I gotta go with "absolutely not" on this one.

Trust me, I'm a guy with a 6-pack of unopened JR Ewing beer that's been stashed away for the past 30 years, just waiting for the day when it crosses the $3.00 threshold.

Another 30 years and I'm cashin' those bad boys in. Cha-ching!


----------



## ezwip (Jan 2, 2015)

It needs to be upgradeable.


----------



## eblackmo (Dec 27, 2014)

Of course. The apple watch is a technological marvel the likes of which the world has never seen. It's also the worlds first smart watch and most innovative piece of technology ever created. Long live Tim Cook! Long live apple!


----------



## sleepyhead123 (Jun 2, 2014)

Orex said:


> In 50 years, if Apple brand still thrives and the watch is still unopened in the original package, you may auction it for 100k. Can you wait?


Ditto. Auction a unopened one to an Apple museum or an Apple collector in 50 years. Otherwise no one wants an obsolete piece of electronics THAT YOU NEED THE OBSOLETE IPHONE TO RUN which will no longer be supported in the future. Heck, the iPhone becomes obsolete in one year nowadays. The Apple Watch isn't really a new gadget like the iPhone or iPad. It's an accessory that is paired with the iPhone. Kind of like that stylus for the Samsung Note. That's probably why it's not called an iWatch.


----------



## UberDave (Jan 13, 2015)

If the spot price of gold goes up by an order of magnitude... or two...


----------



## Mediocre (Oct 27, 2013)

Vintage electronics do not seem to be a big high-dollar market today.....doubt they will be in 30 years


----------



## Memphis1 (Feb 19, 2011)

Wrong forum.... And for the love of God, if you will ever make money on a watch you won't be able to afford it today and if you were able to afford it today, you wouldn't be wasting your time asking complete strangers, you would have enough brain power to figure it out yourself


Sent from my iPhone using Tapatalk


----------



## imaCoolRobot (Jan 1, 2014)

Absolutely, especially if you buy it with this beach front property in Arizona that would go sooooo well with it.


sperandeo said:


> I'm wondering if anyone who collects machanic watches would actually invest in a $10,000.00 Apple Watch Edition? Do you think it will be worth more someday.?
> 
> Sent from my iPhone using Tapatalk


----------



## threeputtbogey (Jun 11, 2013)

Nope. There are many better investments.


----------



## Watch Fan in Beijing (Jul 15, 2009)

Yes, in fact I recommend you liquidate all your investments and put it all into Apple Phones. 

Do it now.


----------



## Raymond9010 (Aug 12, 2013)

it would be a big fat NO from me.


----------



## BrentYYC (Feb 2, 2012)

About as likely as my cat learning to play a Mozart concerto. 

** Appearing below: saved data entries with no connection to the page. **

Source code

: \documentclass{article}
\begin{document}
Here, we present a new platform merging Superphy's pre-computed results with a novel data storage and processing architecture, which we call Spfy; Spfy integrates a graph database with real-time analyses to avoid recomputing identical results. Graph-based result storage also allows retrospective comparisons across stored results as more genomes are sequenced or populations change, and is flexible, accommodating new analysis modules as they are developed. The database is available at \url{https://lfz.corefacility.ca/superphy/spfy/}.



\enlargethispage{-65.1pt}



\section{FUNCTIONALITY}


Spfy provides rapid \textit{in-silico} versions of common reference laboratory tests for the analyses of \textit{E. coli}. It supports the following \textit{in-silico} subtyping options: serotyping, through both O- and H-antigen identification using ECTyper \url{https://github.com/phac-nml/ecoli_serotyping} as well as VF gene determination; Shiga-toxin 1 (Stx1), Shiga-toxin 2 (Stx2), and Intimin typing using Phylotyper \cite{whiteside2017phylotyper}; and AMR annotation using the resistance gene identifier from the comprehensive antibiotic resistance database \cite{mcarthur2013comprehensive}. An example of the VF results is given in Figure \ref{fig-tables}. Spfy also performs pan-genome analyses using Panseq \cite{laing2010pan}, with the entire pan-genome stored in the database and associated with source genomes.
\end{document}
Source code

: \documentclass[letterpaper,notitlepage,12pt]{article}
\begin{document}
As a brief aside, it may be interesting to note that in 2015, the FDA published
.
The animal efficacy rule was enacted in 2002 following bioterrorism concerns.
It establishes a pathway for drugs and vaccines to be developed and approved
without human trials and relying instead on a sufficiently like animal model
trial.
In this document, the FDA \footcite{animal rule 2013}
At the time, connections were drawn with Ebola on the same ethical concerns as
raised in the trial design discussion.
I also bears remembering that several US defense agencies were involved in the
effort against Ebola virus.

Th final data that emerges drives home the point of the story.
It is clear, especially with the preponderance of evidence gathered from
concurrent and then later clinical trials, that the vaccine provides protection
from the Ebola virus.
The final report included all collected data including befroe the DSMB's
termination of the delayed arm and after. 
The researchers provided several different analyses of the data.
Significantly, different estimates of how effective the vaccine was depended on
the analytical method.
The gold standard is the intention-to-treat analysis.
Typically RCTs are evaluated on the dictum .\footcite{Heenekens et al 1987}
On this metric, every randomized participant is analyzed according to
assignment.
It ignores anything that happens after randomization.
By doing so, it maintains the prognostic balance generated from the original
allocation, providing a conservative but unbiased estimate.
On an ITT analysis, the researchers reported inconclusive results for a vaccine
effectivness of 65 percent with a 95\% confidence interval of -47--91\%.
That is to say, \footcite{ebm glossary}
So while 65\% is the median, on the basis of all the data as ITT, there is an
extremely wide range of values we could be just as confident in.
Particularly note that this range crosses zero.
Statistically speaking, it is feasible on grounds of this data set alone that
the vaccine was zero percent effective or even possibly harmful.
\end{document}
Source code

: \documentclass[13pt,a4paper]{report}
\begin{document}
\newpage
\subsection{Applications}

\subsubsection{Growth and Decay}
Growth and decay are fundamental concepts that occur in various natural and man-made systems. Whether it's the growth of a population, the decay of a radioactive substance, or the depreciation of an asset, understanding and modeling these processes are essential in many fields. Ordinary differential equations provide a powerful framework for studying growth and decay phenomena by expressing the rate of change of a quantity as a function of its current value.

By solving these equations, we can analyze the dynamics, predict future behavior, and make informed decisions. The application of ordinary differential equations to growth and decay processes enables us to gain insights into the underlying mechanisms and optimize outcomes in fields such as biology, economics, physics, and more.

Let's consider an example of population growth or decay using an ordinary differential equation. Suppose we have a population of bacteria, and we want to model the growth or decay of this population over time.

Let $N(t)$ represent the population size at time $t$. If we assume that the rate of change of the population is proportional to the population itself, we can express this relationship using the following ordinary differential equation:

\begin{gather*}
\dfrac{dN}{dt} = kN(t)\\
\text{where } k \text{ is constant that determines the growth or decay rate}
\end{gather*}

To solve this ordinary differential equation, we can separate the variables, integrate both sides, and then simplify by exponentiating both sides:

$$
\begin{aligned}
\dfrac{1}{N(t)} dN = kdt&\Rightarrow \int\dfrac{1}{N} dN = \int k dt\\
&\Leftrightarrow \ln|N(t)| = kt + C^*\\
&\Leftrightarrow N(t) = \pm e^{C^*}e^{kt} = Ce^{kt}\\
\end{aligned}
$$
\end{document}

Consider this.. Apple;s entire product strategy is designed around making their products obsolete as quickly as possible so the Apple drones will dump today's device for the next one. As soon as iWatch 2.0 comes along, you won't be able to give away the 1st Gen.


----------



## baronrojo (Jul 14, 2010)

Scrap value at whichever "Cash 4 Gold" place is willing to pay the highest.


----------



## jilgiljongiljing (Jun 20, 2011)

While my answer is obviously a big NO, I do want to share a scenario here

Lets say this is the only Gold limited edition item Apple ever launches moving forward they change their mind and decide to focus on the tech or maybe making iClothes or iUnderwear and not do any more tech and solid gold stuff, there is an edge chance that these will be highly sought after several years from now. Contrary to what many have stated, there are certain obsolete electronic items that are very high dollar item, well above what they were originally worth. 

All this is ONLY if you do not open the packaging and keep it sealed though, if you use it and try to sell it, then I'm afraid its going to be fairly worthless. The key with collectible vintage electronics and hobby items like toys/games etc is that it remain sealed and unused. 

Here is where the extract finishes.